◆ **Problem statement**
Every line below that has "SubsystemError" in it should be copied.

****************************************

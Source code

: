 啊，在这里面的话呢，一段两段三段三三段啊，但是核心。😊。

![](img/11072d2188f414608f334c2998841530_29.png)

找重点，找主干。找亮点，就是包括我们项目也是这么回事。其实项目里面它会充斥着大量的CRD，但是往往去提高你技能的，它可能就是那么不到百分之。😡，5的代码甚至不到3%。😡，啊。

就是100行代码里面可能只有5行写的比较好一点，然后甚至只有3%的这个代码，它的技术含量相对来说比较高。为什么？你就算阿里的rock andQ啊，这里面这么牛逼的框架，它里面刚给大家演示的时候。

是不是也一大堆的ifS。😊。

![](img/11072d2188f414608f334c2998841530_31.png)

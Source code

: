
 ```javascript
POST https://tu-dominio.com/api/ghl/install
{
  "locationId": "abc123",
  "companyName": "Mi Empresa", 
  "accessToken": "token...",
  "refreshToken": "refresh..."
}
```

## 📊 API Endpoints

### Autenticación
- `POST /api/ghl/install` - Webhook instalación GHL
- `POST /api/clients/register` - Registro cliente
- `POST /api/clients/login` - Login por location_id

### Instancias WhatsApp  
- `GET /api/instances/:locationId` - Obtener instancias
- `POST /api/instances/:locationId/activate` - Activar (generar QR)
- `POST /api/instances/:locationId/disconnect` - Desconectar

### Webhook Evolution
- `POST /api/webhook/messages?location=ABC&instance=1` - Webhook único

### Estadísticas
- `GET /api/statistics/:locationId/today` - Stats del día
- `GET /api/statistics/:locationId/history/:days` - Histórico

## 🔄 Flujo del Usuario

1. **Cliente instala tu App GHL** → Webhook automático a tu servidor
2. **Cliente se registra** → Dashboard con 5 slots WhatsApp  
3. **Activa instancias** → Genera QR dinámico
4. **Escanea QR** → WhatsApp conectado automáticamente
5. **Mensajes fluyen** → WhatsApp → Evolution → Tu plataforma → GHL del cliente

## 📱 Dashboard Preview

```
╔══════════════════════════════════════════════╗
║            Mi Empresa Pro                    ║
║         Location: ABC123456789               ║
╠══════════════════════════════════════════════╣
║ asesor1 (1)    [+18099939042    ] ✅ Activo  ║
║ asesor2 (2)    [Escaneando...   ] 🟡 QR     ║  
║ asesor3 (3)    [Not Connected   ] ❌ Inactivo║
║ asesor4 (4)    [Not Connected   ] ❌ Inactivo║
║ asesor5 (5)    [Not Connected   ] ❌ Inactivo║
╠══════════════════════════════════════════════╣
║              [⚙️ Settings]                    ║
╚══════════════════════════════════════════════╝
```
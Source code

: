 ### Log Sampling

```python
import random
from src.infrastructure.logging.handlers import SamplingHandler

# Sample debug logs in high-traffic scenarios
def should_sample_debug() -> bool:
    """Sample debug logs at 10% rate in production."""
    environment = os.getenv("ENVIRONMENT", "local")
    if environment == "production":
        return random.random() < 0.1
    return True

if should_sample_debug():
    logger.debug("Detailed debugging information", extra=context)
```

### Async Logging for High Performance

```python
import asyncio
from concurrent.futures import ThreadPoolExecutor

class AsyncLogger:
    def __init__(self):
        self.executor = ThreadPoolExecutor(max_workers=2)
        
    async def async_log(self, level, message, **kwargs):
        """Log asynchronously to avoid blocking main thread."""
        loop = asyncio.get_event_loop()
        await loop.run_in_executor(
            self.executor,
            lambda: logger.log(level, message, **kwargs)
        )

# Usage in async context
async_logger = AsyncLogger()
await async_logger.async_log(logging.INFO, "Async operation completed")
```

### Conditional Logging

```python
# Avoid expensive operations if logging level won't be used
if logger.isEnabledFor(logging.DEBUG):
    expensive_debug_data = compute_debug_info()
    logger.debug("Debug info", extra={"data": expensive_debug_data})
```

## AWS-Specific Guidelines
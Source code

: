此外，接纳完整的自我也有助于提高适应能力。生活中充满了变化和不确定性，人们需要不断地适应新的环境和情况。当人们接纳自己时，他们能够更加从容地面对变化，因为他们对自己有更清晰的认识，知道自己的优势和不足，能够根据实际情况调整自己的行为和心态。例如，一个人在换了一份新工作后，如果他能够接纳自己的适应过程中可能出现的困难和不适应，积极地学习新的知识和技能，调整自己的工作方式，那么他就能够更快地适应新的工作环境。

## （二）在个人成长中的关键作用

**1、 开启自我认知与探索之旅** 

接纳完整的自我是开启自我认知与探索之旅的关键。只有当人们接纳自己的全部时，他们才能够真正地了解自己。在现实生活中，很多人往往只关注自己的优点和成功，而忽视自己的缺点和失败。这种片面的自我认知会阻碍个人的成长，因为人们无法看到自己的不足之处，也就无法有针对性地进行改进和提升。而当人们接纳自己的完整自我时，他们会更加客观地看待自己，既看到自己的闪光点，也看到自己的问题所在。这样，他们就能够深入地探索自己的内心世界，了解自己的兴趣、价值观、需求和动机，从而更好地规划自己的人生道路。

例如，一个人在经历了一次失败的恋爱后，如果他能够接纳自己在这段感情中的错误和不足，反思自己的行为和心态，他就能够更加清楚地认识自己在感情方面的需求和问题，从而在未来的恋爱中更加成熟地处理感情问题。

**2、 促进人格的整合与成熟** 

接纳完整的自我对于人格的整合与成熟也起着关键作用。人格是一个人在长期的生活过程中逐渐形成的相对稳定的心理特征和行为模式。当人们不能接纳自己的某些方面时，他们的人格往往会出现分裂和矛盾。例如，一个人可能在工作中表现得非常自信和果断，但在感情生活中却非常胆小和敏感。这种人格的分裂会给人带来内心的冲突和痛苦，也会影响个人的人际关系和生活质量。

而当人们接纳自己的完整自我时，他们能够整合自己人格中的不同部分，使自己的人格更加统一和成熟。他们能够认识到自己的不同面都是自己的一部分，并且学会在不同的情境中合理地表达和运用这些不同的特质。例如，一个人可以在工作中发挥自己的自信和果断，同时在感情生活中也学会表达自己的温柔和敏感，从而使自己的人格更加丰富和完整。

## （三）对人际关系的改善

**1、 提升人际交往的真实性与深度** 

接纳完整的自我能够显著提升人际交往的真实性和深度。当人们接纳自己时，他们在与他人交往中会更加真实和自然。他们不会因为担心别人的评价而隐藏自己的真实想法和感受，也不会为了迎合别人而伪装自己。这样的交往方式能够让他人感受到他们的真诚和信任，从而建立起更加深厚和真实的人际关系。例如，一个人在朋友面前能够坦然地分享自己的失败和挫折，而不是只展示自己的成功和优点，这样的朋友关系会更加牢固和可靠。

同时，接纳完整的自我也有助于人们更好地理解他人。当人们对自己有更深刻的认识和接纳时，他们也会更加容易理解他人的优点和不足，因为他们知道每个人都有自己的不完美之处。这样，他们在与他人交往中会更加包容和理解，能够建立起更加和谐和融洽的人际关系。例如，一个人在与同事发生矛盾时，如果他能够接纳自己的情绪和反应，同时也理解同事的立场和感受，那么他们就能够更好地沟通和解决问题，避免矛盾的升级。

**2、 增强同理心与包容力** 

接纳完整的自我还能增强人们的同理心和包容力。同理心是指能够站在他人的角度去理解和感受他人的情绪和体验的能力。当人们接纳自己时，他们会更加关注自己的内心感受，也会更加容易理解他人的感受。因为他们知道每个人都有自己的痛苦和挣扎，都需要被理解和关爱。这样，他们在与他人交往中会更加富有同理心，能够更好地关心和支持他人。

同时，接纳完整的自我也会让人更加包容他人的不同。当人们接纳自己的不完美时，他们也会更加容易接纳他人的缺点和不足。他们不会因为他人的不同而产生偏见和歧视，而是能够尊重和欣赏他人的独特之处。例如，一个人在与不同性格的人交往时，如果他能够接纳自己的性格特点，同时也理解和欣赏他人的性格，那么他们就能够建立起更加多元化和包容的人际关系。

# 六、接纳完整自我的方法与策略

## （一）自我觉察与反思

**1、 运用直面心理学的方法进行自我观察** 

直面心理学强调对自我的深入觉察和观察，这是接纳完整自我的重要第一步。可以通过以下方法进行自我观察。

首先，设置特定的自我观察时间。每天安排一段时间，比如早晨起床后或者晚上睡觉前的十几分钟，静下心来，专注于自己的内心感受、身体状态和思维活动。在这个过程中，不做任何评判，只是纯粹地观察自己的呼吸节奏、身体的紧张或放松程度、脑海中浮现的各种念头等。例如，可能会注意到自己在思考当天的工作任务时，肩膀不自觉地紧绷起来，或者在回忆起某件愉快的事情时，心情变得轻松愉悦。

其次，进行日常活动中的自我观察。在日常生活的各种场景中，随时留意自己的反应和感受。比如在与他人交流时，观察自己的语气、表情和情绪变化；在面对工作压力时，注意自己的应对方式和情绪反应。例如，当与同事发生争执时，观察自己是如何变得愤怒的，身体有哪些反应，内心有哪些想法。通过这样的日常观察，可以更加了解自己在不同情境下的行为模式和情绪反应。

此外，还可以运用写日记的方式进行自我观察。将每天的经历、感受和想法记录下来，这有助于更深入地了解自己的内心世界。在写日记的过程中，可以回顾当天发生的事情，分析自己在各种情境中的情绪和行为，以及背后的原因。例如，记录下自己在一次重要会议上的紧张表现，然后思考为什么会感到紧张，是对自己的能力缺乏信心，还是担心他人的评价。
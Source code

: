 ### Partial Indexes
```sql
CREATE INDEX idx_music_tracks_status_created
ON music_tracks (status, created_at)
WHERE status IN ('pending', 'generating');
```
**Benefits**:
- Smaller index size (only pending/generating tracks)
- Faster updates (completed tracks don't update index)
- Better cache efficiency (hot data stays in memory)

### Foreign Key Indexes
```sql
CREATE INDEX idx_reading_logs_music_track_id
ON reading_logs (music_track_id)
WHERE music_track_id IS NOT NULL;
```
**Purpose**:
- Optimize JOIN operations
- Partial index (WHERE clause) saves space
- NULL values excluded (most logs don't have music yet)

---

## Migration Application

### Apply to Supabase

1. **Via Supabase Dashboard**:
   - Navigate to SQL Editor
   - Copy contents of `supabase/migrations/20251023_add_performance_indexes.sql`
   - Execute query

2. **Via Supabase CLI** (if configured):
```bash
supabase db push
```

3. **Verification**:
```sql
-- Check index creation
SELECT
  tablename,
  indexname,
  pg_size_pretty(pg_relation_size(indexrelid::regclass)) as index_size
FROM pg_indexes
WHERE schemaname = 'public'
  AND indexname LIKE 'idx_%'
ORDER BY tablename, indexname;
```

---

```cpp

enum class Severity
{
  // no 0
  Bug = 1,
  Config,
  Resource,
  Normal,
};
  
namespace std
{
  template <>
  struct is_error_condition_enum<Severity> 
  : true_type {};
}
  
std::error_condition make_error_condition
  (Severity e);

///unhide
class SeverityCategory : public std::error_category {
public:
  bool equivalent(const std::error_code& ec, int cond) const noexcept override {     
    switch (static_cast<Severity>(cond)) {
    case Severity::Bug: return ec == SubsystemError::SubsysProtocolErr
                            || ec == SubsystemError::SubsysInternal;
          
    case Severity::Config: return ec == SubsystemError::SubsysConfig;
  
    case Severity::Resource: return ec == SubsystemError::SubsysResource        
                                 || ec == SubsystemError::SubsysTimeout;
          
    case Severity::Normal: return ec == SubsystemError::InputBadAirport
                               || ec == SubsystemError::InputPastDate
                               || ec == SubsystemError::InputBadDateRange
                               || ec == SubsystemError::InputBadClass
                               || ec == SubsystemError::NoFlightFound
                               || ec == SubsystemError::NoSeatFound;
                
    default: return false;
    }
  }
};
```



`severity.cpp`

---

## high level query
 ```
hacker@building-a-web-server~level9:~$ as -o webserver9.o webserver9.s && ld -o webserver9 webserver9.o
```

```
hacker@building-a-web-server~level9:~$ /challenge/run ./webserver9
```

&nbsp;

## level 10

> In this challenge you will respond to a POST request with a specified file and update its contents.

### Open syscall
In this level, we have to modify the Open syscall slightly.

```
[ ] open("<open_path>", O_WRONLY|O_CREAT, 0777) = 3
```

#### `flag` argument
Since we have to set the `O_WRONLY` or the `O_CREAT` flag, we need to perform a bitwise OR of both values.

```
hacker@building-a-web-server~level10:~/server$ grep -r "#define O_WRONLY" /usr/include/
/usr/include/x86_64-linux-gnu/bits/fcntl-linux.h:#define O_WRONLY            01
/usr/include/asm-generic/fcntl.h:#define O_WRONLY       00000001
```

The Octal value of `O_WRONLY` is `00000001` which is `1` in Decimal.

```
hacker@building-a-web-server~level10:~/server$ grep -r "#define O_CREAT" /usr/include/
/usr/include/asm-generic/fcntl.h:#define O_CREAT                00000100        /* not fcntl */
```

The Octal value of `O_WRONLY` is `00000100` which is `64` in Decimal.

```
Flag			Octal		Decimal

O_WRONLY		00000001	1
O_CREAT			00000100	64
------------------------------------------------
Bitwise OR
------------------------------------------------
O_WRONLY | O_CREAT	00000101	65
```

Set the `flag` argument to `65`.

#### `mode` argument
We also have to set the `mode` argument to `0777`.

****************************************

◆ **Task response**
    case Severity::Bug: return ec == SubsystemError::SubsysProtocolErr
                            || ec == SubsystemError::SubsysInternal;
    case Severity::Config: return ec == SubsystemError::SubsysConfig;
    case Severity::Resource: return ec == SubsystemError::SubsysResource        
                                 || ec == SubsystemError::SubsysTimeout;
    case Severity::Normal: return ec == SubsystemError::InputBadAirport
                               || ec == SubsystemError::InputPastDate
                               || ec == SubsystemError::InputBadDateRange
                               || ec == SubsystemError::InputBadClass
                               || ec == SubsystemError::NoFlightFound
                               || ec == SubsystemError::NoSeatFound;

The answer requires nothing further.